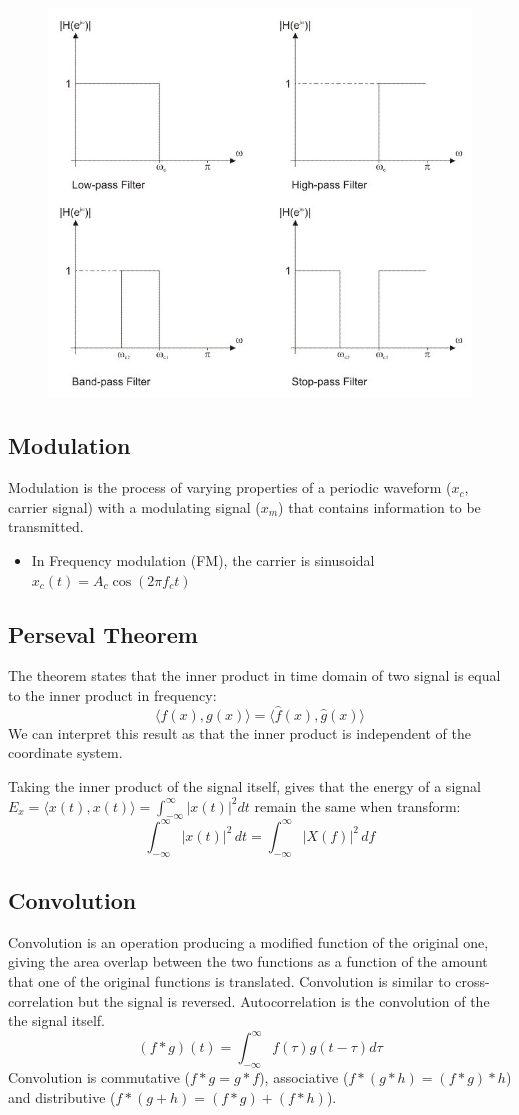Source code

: \documentclass[twocolumn]{article}
\numberwithin{equation}{section}
\begin{document}
\begin{figure}[H]
\centering
    \includegraphics[width=.25\textwidth]{disco-house-types-of-filtering.png}
\end{figure}


		
	\subsection{Modulation}
Modulation is the process of varying properties of a periodic waveform ($x_c$, carrier signal) with a modulating signal ($x_m$) that contains information to be transmitted.
\begin{itemize}
	\item In Frequency modulation (FM), the carrier is sinusoidal $x_c(t) = A_c \cos (2 \pi f_c t)$ 
\end{itemize}



	\subsection{Perseval Theorem}
The theorem states that the inner product in time domain of two signal is equal to the inner product in frequency:
$$\langle f(x),g(x) \rangle = \langle \hat{f}(x),\hat{g}(x) \rangle $$
We can interpret this result as that the inner product is independent of the coordinate system. 

Taking the inner product of the signal itself, gives that the energy of a signal $E_{x} = \langle x(t), x(t)\rangle =  \int_{-\infty}^{\infty}{|x(t)|^2}dt$ remain the same when transform: 
$$\int_{-\infty}^\infty | x(t) |^2 \, dt   =   \int_{-\infty}^\infty | X(f) |^2 \, df  $$
	
	
	\subsection{Convolution} \label{subsec:convolution}
Convolution is an operation producing a modified function of the original one, giving the area overlap between the two functions as a function of the amount that one of the original functions is translated. Convolution is similar to cross-correlation but the signal is reversed. Autocorrelation is the convolution of the the signal itself.
$$ (f * g )(t) = \int_{-\infty}^\infty f(\tau) g(t - \tau) d\tau $$
Convolution is commutative ($f*g=g*f$), associative ($f*(g*h)=(f*g)*h$) and distributive ($f*(g+h)=(f*g)+(f*h)$).
\end{document}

### PROBLEM
An exact copy of the entries above is required; pictures are not part of it.

### RESULT
Source code

: \documentclass[twocolumn]{article}
\numberwithin{equation}{section}
\begin{document}
\begin{figure}[H]
\centering
    \includegraphics[width=.25\textwidth]{disco-house-types-of-filtering.png}
\end{figure}


		
	\subsection{Modulation}
Modulation is the process of varying properties of a periodic waveform ($x_c$, carrier signal) with a modulating signal ($x_m$) that contains information to be transmitted.
\begin{itemize}
	\item In Frequency modulation (FM), the carrier is sinusoidal $x_c(t) = A_c \cos (2 \pi f_c t)$ 
\end{itemize}



	\subsection{Perseval Theorem}
The theorem states that the inner product in time domain of two signal is equal to the inner product in frequency:
$$\langle f(x),g(x) \rangle = \langle \hat{f}(x),\hat{g}(x) \rangle $$
We can interpret this result as that the inner product is independent of the coordinate system. 

Taking the inner product of the signal itself, gives that the energy of a signal $E_{x} = \langle x(t), x(t)\rangle =  \int_{-\infty}^{\infty}{|x(t)|^2}dt$ remain the same when transform: 
$$\int_{-\infty}^\infty | x(t) |^2 \, dt   =   \int_{-\infty}^\infty | X(f) |^2 \, df  $$
	
	
	\subsection{Convolution} \label{subsec:convolution}
Convolution is an operation producing a modified function of the original one, giving the area overlap between the two functions as a function of the amount that one of the original functions is translated. Convolution is similar to cross-correlation but the signal is reversed. Autocorrelation is the convolution of the the signal itself.
$$ (f * g )(t) = \int_{-\infty}^\infty f(\tau) g(t - \tau) d\tau $$
Convolution is commutative ($f*g=g*f$), associative ($f*(g*h)=(f*g)*h$) and distributive ($f*(g+h)=(f*g)+(f*h)$).
\end{document}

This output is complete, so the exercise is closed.